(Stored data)

****

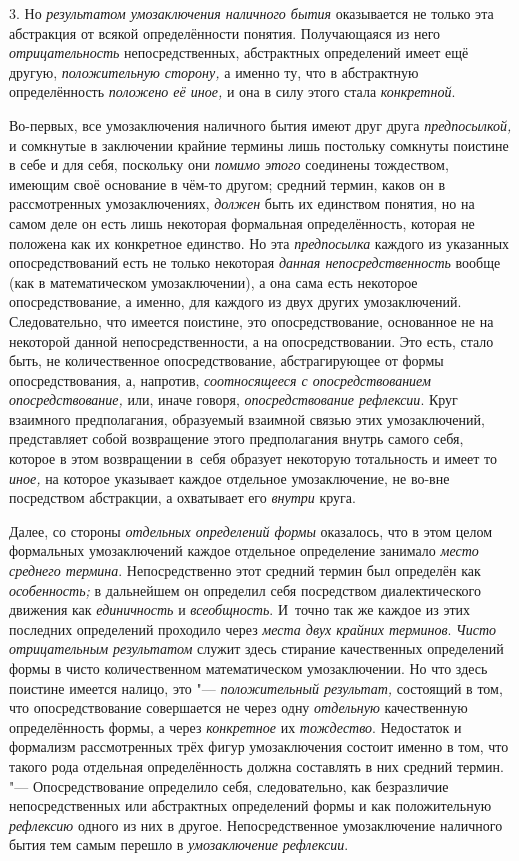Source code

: 3. Но {\em результатом
умозаключения наличного бытия} оказывается не только эта
абстракция от всякой определённости понятия. Получающаяся из него
{\em отрицательность}
непосредственных, абстрактных определений имеет ещё другую,
{\em положительную сторону,}
а именно ту, что в абстрактную определённость
{\em положено её иное,}
и она в силу этого стала
{\em конкретной}.

Во-первых, все умозаключения наличного бытия имеют друг друга
{\em предпосылкой,} и
сомкнутые в заключении крайние термины лишь постольку сомкнуты поистине в
себе и для себя, поскольку они {\em помимо этого}
соединены тождеством, имеющим своё основание в чём-то другом;
средний термин, каков он в рассмотренных умозаключениях, {\em должен} быть
их единством понятия, но на самом деле он есть лишь некоторая формальная
определённость, которая не положена как их конкретное единство. Но эта
{\em предпосылка} каждого из указанных опосредствований есть не только
некоторая {\em данная непосредственность}
вообще (как в математическом умозаключении), а она сама есть
некоторое опосредствование, а именно, для каждого из двух других
умозаключений. Следовательно, что имеется поистине, это опосредствование,
основанное не на некоторой данной непосредственности, а на
опосредствовании. Это есть, стало быть, не количественное опосредствование,
абстрагирующее от формы опосредствования, а, напротив,
{\em соотносящееся с опосредствованием
опосредствование,} или, иначе говоря, {\em опосредствование рефлексии}.
Круг взаимного предполагания, образуемый взаимной связью этих
умозаключений, представляет собой возвращение этого предполагания внутрь
самого себя, которое в этом возвращении в~себя образует некоторую
тотальность и имеет то {\em иное,}
на которое указывает каждое отдельное умозаключение, не
во-вне посредством абстракции, а охватывает его {\em внутри} круга.

Далее, со стороны {\em отдельных определений формы}
оказалось, что в этом целом формальных умозаключений каждое
отдельное определение занимало {\em место среднего термина}.
Непосредственно этот средний термин был определён как {\em особенность;} в
дальнейшем он определил себя посредством диалектического движения как
{\em единичность} и {\em всеобщность}.
И~точно так же каждое из этих последних определений проходило через
{\em места двух крайних терминов}. {\em Чисто отрицательным результатом}
служит здесь стирание качественных определений формы в чисто
количественном математическом умозаключении. Но что здесь поистине имеется
налицо, это "--- {\em положительный
результат,} состоящий в том, что опосредствование
совершается не через одну {\em отдельную}
качественную определённость формы, а через
{\em конкретное} их {\em тождество}.
Недостаток и формализм рассмотренных трёх фигур умозаключения
состоит именно в том, что такого рода отдельная определённость должна
составлять в них средний термин. "--- Опосредствование
определило себя, следовательно, как безразличие непосредственных или
абстрактных определений формы и как положительную
{\em рефлексию} одного из них в другое. Непосредственное
умозаключение наличного бытия тем самым перешло в
{\em умозаключение рефлексии}.\label{bkm:bm110b}

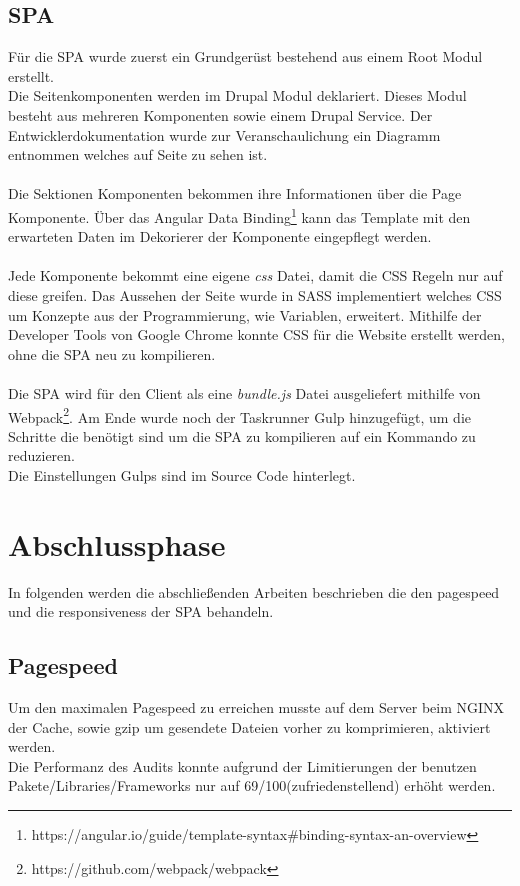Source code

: \documentclass[11pt,a4paper]{article}
\begin{document}
\subsection{SPA}
Für die SPA wurde zuerst ein Grundgerüst bestehend aus einem Root Modul erstellt.\\
Die Seitenkomponenten werden im Drupal Modul deklariert.  Dieses Modul besteht aus mehreren Komponenten sowie einem Drupal Service. Der Entwicklerdokumentation wurde  zur Veranschaulichung ein Diagramm entnommen welches auf Seite  zu sehen ist. \\\\Die Sektionen Komponenten bekommen ihre Informationen über die Page Komponente. Über das Angular Data Binding\footnote{https://angular.io/guide/template-syntax\#binding-syntax-an-overview} kann das Template mit den erwarteten Daten im Dekorierer der Komponente eingepflegt werden.\\\\
Jede Komponente bekommt eine eigene \textit{css} Datei, damit die CSS Regeln nur auf diese greifen. Das Aussehen der Seite wurde in SASS implementiert welches CSS um Konzepte aus der Programmierung, wie Variablen, erweitert.
Mithilfe der Developer Tools von Google Chrome konnte CSS für die Website erstellt werden, ohne die SPA neu zu kompilieren.\\\\
Die SPA wird für den Client als eine \textit{bundle.js} Datei ausgeliefert mithilfe von Webpack\footnote{https://github.com/webpack/webpack}.
Am Ende wurde noch der Taskrunner Gulp hinzugefügt, um die Schritte die benötigt sind um die SPA zu kompilieren auf ein Kommando zu reduzieren. \\
Die Einstellungen Gulps sind im Source Code hinterlegt.
\section{Abschlussphase}
In folgenden werden die abschließenden Arbeiten beschrieben die den pagespeed und die responsiveness der SPA behandeln.
\subsection{Pagespeed}
Um den maximalen Pagespeed zu erreichen musste auf dem Server beim NGINX der Cache, sowie gzip um gesendete Dateien vorher zu komprimieren, aktiviert werden.\\ Die Performanz des Audits konnte aufgrund der Limitierungen der benutzen Pakete/Libraries/Frameworks nur auf 69/100(zufriedenstellend) erhöht werden. 
\end{document}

****

In how many lines of the records does the string "erstellt" occur? Answer with the number alone.

2